Source texts of formatted documents:
····················
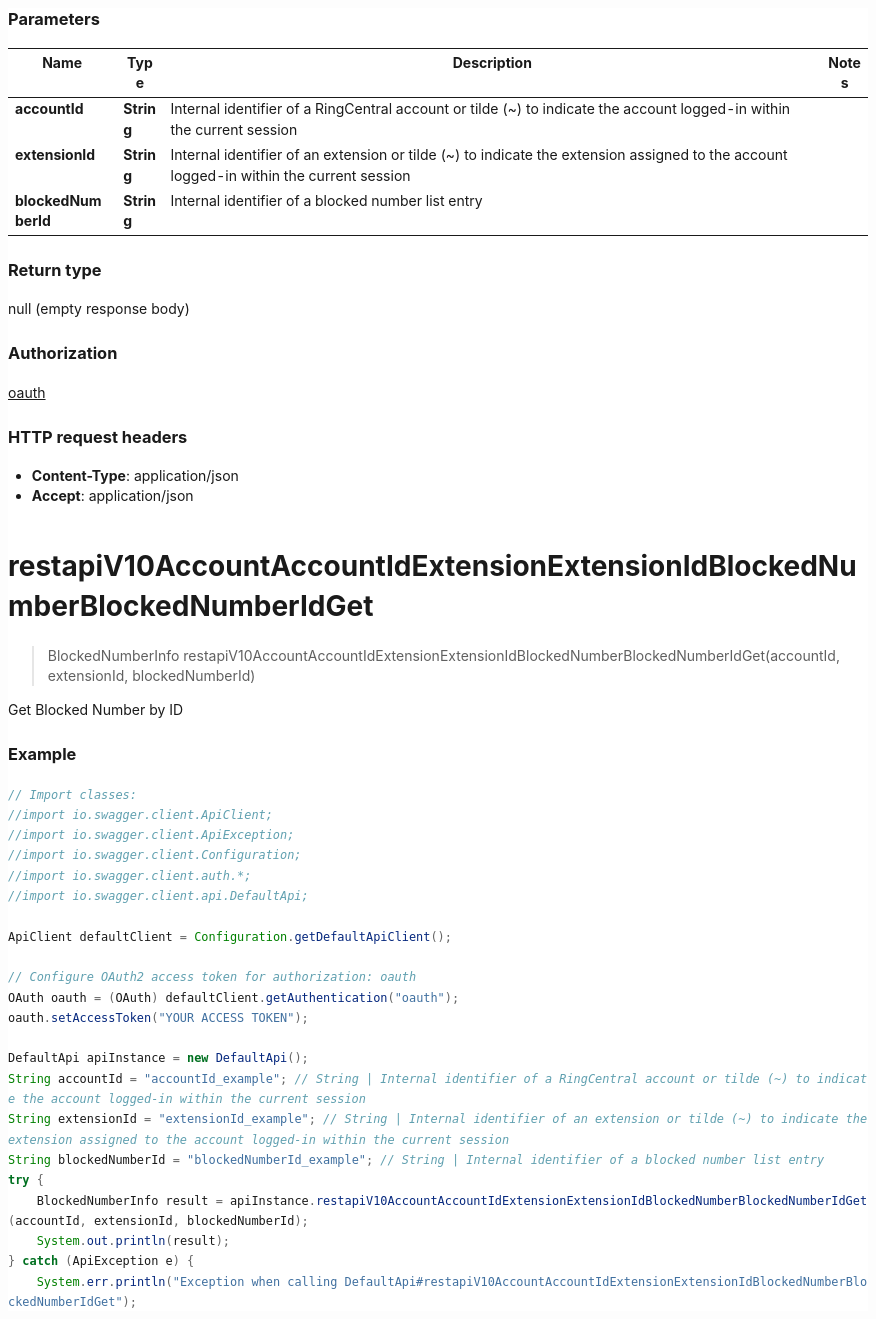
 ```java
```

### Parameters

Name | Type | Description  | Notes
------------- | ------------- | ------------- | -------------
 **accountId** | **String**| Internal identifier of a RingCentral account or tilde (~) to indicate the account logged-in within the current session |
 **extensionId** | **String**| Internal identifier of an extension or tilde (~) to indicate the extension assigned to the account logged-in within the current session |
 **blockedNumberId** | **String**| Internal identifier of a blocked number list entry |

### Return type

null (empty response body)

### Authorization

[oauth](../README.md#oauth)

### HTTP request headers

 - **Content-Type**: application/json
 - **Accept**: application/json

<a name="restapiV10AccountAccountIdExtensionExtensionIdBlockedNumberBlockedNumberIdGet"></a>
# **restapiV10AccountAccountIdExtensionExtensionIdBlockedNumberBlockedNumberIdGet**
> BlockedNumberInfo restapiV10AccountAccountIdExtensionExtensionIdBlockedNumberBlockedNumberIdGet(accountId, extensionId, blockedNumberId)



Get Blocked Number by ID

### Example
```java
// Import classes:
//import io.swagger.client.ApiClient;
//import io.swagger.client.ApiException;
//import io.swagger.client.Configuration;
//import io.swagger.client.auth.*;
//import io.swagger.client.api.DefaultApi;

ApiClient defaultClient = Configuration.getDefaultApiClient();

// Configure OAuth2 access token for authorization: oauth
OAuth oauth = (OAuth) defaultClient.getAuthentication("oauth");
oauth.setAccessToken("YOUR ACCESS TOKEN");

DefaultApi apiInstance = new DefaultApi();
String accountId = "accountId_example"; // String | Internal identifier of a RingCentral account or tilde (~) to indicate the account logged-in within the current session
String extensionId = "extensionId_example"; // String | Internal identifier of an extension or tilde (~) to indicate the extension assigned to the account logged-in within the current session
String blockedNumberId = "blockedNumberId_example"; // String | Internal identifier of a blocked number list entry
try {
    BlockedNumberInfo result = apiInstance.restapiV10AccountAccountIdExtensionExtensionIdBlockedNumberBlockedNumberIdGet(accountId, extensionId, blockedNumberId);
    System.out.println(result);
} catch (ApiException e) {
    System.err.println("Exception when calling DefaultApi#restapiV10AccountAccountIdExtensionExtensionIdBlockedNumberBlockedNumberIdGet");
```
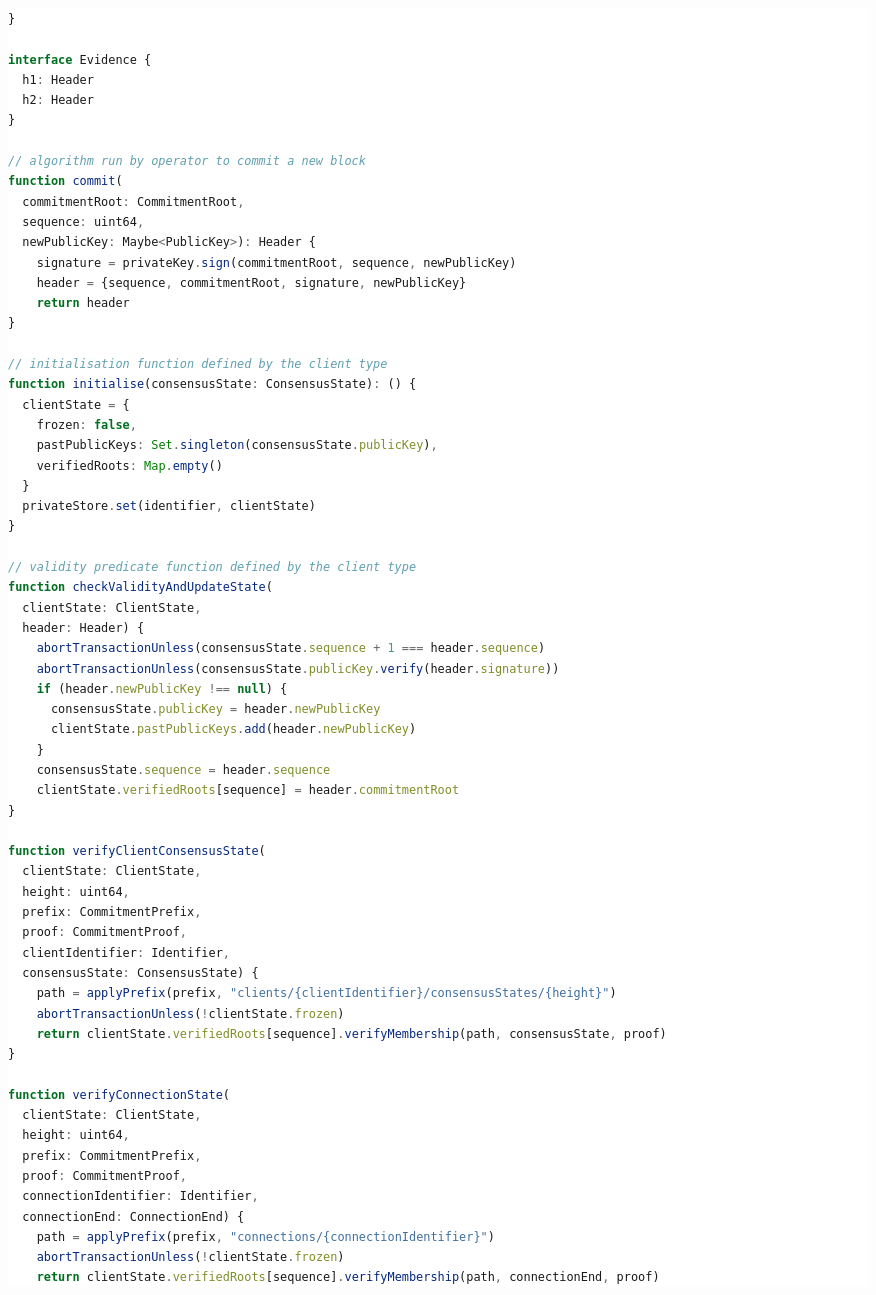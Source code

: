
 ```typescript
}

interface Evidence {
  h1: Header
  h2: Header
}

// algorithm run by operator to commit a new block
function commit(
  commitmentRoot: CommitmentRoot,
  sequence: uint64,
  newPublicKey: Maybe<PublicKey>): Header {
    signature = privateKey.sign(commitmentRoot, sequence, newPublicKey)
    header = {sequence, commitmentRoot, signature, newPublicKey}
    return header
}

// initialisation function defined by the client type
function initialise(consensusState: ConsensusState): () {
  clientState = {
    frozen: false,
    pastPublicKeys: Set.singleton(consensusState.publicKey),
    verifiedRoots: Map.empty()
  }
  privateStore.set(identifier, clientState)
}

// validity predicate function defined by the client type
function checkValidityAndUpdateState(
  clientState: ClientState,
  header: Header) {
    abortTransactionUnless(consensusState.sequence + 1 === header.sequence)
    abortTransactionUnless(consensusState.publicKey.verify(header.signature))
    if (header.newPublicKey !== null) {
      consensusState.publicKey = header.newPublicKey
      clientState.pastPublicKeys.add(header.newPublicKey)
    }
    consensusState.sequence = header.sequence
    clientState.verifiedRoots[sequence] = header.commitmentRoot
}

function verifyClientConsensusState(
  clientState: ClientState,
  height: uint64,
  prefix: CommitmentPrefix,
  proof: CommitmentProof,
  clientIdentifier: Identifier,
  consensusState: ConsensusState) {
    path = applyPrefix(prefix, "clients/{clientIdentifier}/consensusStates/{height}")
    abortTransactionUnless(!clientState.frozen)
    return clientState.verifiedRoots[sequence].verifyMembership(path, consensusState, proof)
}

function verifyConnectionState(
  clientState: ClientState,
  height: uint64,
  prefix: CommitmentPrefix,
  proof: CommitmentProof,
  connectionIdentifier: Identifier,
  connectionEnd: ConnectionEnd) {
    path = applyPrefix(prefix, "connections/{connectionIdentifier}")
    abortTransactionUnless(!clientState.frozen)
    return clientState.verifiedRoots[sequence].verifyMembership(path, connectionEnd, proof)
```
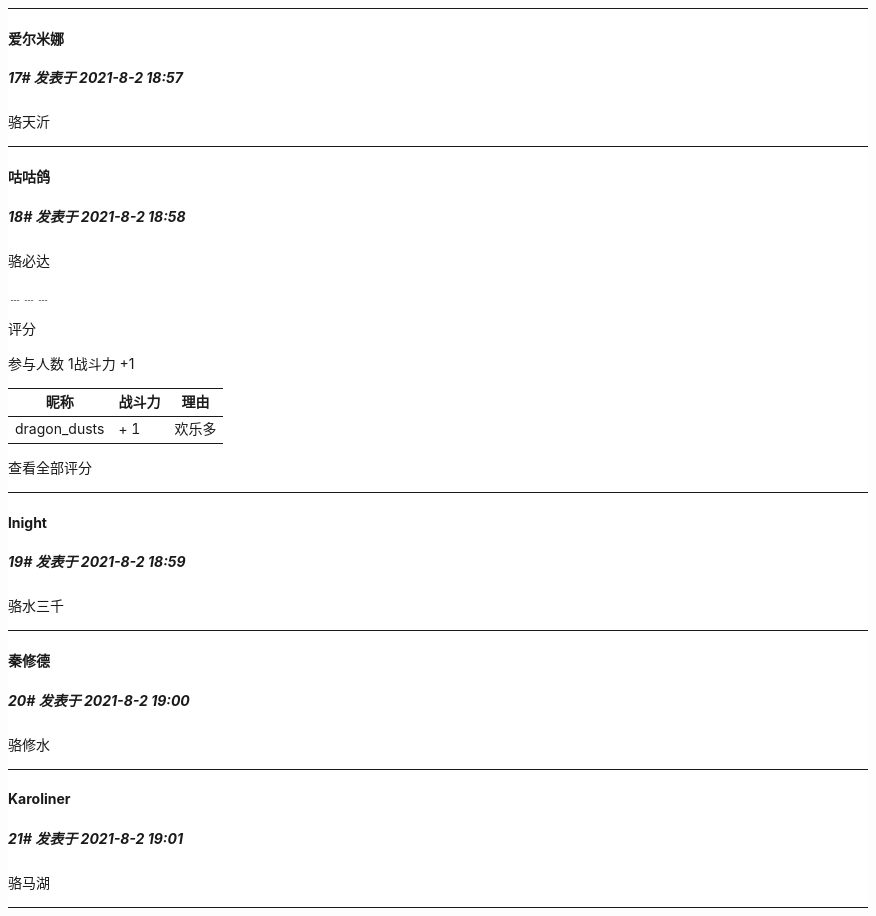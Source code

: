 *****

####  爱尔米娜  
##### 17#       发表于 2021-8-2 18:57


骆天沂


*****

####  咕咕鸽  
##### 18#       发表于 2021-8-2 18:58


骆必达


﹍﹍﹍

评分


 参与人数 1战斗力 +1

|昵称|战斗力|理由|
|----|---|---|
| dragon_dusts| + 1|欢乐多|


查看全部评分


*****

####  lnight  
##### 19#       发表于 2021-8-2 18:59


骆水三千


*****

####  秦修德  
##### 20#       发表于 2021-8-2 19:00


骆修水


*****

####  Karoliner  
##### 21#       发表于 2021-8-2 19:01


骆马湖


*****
····················
§ Goal of the exercise:
Only one thing is wanted in reply: the number of lines in the entries that hold the string "indicate".

§ Solution:
4